| What you should do |
Every line of the records below that holds the word "трейдинг" belongs in the answer.

| Extracted records |
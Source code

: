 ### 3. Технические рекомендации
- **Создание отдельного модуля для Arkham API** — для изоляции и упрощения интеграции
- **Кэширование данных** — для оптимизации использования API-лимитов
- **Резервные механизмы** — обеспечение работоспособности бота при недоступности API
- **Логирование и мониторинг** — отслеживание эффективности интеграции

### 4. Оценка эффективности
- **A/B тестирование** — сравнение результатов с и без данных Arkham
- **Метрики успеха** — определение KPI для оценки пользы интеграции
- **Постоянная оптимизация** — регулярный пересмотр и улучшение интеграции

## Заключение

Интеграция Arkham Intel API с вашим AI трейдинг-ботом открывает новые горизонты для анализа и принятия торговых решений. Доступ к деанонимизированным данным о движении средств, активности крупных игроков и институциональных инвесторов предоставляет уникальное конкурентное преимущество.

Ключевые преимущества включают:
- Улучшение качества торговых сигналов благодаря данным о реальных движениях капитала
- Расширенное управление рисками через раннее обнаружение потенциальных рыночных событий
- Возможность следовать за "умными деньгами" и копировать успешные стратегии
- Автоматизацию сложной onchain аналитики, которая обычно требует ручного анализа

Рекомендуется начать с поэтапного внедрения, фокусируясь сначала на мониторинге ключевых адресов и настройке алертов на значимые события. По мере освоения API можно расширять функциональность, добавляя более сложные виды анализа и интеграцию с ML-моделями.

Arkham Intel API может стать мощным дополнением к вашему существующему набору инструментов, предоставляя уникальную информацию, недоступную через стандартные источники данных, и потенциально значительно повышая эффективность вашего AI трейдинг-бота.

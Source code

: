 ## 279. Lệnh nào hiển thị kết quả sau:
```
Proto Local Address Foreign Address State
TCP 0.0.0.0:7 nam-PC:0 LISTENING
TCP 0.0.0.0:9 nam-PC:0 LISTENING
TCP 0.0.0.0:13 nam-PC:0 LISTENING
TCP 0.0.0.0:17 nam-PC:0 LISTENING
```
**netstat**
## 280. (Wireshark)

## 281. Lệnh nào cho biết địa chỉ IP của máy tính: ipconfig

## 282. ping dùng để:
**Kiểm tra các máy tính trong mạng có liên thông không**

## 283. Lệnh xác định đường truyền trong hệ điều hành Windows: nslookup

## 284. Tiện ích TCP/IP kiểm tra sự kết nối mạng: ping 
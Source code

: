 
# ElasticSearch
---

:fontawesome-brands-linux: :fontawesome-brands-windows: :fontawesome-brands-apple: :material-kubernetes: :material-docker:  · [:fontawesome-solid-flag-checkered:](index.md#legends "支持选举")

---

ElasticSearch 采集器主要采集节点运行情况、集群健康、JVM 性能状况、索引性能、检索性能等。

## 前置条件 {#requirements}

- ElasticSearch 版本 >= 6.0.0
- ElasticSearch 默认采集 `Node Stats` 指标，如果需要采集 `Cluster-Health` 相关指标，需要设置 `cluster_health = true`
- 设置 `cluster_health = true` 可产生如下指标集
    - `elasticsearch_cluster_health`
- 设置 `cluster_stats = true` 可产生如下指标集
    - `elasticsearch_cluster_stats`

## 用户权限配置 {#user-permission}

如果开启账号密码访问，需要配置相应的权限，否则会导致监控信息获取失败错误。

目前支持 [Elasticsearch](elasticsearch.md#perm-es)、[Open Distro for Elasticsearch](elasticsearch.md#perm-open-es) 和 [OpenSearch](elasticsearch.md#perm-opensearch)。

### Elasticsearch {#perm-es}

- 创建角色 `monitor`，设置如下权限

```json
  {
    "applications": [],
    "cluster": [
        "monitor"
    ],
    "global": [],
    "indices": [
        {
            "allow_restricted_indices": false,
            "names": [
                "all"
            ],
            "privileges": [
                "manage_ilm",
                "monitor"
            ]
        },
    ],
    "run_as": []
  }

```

| Written reply |
Интеграция Arkham Intel API с вашим AI трейдинг-ботом открывает новые горизонты для анализа и принятия торговых решений. Доступ к деанонимизированным данным о движении средств, активности крупных игроков и институциональных инвесторов предоставляет уникальное конкурентное преимущество.
Arkham Intel API может стать мощным дополнением к вашему существующему набору инструментов, предоставляя уникальную информацию, недоступную через стандартные источники данных, и потенциально значительно повышая эффективность вашего AI трейдинг-бота.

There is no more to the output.